# Corridor Service On Time Performance



## seat38a (Sep 18, 2017)

Booked Toronto to Quebec City in Business Class for our upcoming trip. We need to change trains in Montreal and have about 45 min connection time. How is the on-time performance of Via Rail on the corridor? Their website only shows stats up to Feb of 2016 and since this being September 2017, is pretty useless. If the train is on time, is 45 min enough time to visit the lounge and back?


----------



## OBS (Sep 19, 2017)

Considering Via trains board at least 20 minutes before departure, and most Via corridor trains I have ridden average 10-15 minutes late, I guess you could run into the lounge and turn around and run back out.
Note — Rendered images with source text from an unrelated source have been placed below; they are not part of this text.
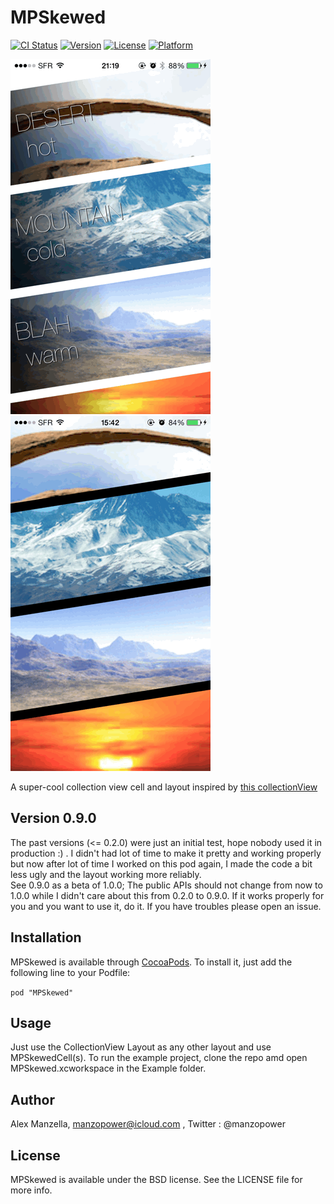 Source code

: # MPSkewed

[![CI Status](http://img.shields.io/travis/MP0w/MPSkewed.svg?style=flat)](https://travis-ci.org/MP0w/MPSkewed)
[![Version](https://img.shields.io/cocoapods/v/MPSkewed.svg?style=flat)](http://cocoadocs.org/docsets/MPSkewed)
[![License](https://img.shields.io/cocoapods/l/MPSkewed.svg?style=flat)](http://cocoadocs.org/docsets/MPSkewed)
[![Platform](https://img.shields.io/cocoapods/p/MPSkewed.svg?style=flat)](http://cocoadocs.org/docsets/MPSkewed)

![](img/inaction2.gif)
![](img/inaction.gif)

A super-cool collection view cell and layout inspired by [this collectionView](http://capptivate.co/2014/01/18/timbre-2/)

## Version 0.9.0

The past versions (<= 0.2.0) were just an initial test, hope nobody used it in production :) . I didn't had lot of time to make it pretty and working properly but now after lot of time I worked on this pod again, I made the code a bit less ugly and the layout working more reliably.  
See 0.9.0 as a beta of 1.0.0; The public APIs should not change from now to 1.0.0 while I didn't care about this from 0.2.0 to 0.9.0. If it works properly for you and you want to use it, do it. If you have troubles please open an issue.

## Installation

MPSkewed is available through [CocoaPods](http://cocoapods.org). To install it, just add the following line to your Podfile:

`pod "MPSkewed"`

## Usage

Just use the CollectionView Layout as any other layout and use MPSkewedCell(s).
To run the example project, clone the repo amd open MPSkewed.xcworkspace in the Example folder.

## Author

Alex Manzella, manzopower@icloud.com , Twitter : @manzopower

## License

MPSkewed is available under the BSD license. See the LICENSE file for more info.
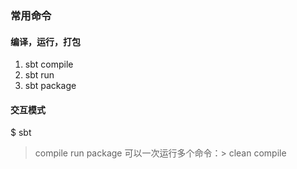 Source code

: ### 常用命令
#### 编译，运行，打包
1. sbt compile
2. sbt run
3. sbt package
#### 交互模式
$ sbt
> compile
> run
> package
可以一次运行多个命令：> clean compile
I don't think you will have time to accomplish much else.....


----------



## NS VIA Fan (Sep 19, 2017)

You can check current train status here:

https://asm.transitdocs.com/


----------



## Maverickstation (Sep 27, 2017)

A few weeks ago we road the 9:20 express from Toronto to Montreal and we arrived 10 minutes late.

The lounge in Toronto is grand and expansive, the one in Montreal is small, and spartan. It's nothing to out of you way for. The Business Class service on board is excellent.

Sent from my iPhone using Amtrak Forum


----------